## WHAT THIS TASK INVOLVES
In the following listing, find the lines containing "Flutter" and report them.
--- RECORDS SUPPLIED ---
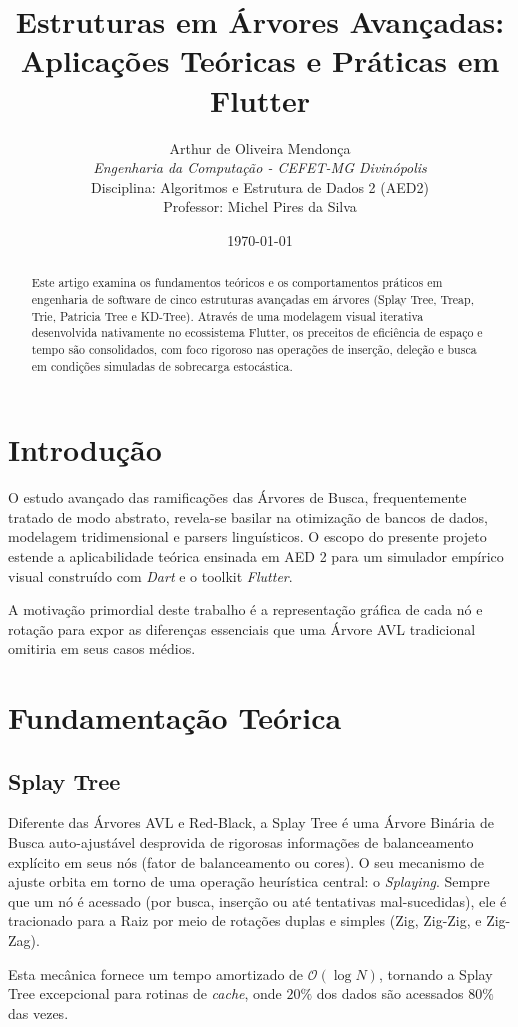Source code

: \documentclass[12pt,a4paper]{article}
\title{\textbf{Estruturas em Árvores Avançadas: Aplicações Teóricas e Práticas em Flutter}}
\author{
    Arthur de Oliveira Mendonça \\
    \textit{Engenharia da Computação - CEFET-MG Divinópolis} \\
    Disciplina: Algoritmos e Estrutura de Dados 2 (AED2) \\
    Professor: Michel Pires da Silva
}
\date{\today}
\begin{document}
\maketitle

\begin{abstract}
Este artigo examina os fundamentos teóricos e os comportamentos práticos em engenharia de software de cinco estruturas avançadas em árvores (Splay Tree, Treap, Trie, Patricia Tree e KD-Tree). Através de uma modelagem visual iterativa desenvolvida nativamente no ecossistema Flutter, os preceitos de eficiência de espaço e tempo são consolidados, com foco rigoroso nas operações de inserção, deleção e busca em condições simuladas de sobrecarga estocástica.
\end{abstract}

\section{Introdução}
O estudo avançado das ramificações das Árvores de Busca, frequentemente tratado de modo abstrato, revela-se basilar na otimização de bancos de dados, modelagem tridimensional e parsers linguísticos. O escopo do presente projeto estende a aplicabilidade teórica ensinada em AED 2 para um simulador empírico visual construído com \textit{Dart} e o toolkit \textit{Flutter}. 

A motivação primordial deste trabalho é a representação gráfica de cada nó e rotação para expor as diferenças essenciais que uma Árvore AVL tradicional omitiria em seus casos médios.  

\section{Fundamentação Teórica}

\subsection{Splay Tree}
Diferente das Árvores AVL e Red-Black, a Splay Tree é uma Árvore Binária de Busca auto-ajustável desprovida de rigorosas informações de balanceamento explícito em seus nós (fator de balanceamento ou cores). O seu mecanismo de ajuste orbita em torno de uma operação heurística central: o \textit{Splaying}. Sempre que um nó é acessado (por busca, inserção ou até tentativas mal-sucedidas), ele é tracionado para a Raiz por meio de rotações duplas e simples (Zig, Zig-Zig, e Zig-Zag).

Esta mecânica fornece um tempo amortizado de $\mathcal{O}(\log N)$, tornando a Splay Tree excepcional para rotinas de \textit{cache}, onde $20\%$ dos dados são acessados $80\%$ das vezes.
\end{document}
---
## SOLUTION FOR THIS EXERCISE
\title{\textbf{Estruturas em Árvores Avançadas: Aplicações Teóricas e Práticas em Flutter}}
Este artigo examina os fundamentos teóricos e os comportamentos práticos em engenharia de software de cinco estruturas avançadas em árvores (Splay Tree, Treap, Trie, Patricia Tree e KD-Tree). Através de uma modelagem visual iterativa desenvolvida nativamente no ecossistema Flutter, os preceitos de eficiência de espaço e tempo são consolidados, com foco rigoroso nas operações de inserção, deleção e busca em condições simuladas de sobrecarga estocástica.
O estudo avançado das ramificações das Árvores de Busca, frequentemente tratado de modo abstrato, revela-se basilar na otimização de bancos de dados, modelagem tridimensional e parsers linguísticos. O escopo do presente projeto estende a aplicabilidade teórica ensinada em AED 2 para um simulador empírico visual construído com \textit{Dart} e o toolkit \textit{Flutter}. 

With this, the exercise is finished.